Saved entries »
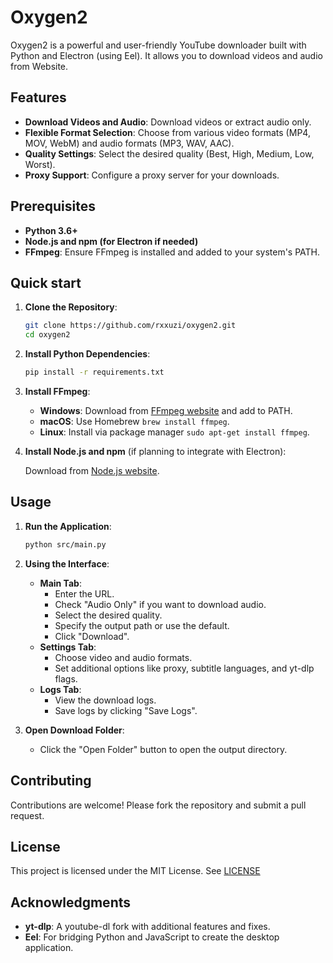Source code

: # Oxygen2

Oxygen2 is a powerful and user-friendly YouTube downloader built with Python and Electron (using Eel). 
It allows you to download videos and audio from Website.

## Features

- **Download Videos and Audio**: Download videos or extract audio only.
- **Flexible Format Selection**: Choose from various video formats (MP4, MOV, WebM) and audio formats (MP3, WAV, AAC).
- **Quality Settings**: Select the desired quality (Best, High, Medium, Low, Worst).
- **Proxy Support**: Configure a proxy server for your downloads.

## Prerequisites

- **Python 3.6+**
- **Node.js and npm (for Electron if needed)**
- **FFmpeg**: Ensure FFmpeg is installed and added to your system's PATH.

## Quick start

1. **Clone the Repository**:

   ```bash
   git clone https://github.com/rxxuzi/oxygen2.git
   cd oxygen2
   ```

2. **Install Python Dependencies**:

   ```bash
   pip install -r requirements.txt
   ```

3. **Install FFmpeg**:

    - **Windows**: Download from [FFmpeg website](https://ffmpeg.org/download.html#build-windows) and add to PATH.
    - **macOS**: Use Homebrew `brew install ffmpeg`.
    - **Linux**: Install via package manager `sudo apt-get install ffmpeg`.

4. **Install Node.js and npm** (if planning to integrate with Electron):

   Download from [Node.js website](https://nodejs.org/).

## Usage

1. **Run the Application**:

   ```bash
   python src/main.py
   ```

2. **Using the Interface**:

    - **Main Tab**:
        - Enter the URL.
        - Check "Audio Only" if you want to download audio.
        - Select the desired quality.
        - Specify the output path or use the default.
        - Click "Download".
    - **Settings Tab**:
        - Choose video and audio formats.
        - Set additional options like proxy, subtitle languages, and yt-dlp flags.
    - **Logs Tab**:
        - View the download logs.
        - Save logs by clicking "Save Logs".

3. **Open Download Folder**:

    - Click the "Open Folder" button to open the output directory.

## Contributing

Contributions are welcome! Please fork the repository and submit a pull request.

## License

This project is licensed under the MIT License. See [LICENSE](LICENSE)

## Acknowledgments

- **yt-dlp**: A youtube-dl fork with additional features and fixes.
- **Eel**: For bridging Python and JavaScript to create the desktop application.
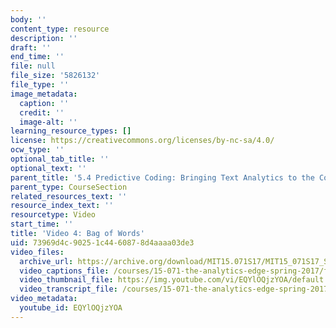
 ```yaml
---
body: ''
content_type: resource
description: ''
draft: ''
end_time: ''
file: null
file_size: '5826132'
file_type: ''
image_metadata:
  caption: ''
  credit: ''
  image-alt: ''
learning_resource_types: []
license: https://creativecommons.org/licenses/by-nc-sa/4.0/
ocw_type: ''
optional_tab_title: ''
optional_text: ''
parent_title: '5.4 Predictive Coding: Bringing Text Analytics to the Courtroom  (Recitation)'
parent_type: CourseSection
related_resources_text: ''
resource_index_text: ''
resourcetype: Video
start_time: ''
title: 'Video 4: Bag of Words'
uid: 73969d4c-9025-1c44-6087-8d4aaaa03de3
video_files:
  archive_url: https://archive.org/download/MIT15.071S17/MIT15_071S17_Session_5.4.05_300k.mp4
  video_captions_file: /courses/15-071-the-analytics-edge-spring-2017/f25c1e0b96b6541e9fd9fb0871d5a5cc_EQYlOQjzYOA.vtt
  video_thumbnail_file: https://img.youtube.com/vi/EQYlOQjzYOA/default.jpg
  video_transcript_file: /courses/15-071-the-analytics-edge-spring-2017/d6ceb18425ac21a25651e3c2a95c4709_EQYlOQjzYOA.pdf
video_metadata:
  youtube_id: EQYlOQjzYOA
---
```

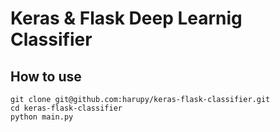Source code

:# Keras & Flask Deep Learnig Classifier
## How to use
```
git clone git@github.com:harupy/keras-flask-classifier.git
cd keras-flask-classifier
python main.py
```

Directions » Pull each line containing "github" from the records.

Result for this exercise »
   git clone https://github.com/rxxuzi/oxygen2.git
git clone git@github.com:harupy/keras-flask-classifier.git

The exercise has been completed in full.